* What to work on
Go through the listing beneath and show each line containing the string "common".

=-=-=

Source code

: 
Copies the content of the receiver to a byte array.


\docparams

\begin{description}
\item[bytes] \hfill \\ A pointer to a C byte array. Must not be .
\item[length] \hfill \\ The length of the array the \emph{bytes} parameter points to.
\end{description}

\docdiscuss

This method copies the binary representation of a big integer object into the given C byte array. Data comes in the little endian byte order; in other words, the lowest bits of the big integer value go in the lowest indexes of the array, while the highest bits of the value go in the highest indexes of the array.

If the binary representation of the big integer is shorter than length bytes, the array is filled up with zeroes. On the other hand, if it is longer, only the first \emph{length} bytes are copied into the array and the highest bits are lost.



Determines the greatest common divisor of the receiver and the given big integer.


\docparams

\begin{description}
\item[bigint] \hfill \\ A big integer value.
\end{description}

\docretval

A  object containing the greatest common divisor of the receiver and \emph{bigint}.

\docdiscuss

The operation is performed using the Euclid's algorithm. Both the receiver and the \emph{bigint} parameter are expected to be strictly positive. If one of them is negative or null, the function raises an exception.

=-=-=

* Task output
Determines the greatest common divisor of the receiver and the given big integer.
A  object containing the greatest common divisor of the receiver and \emph{bigint}.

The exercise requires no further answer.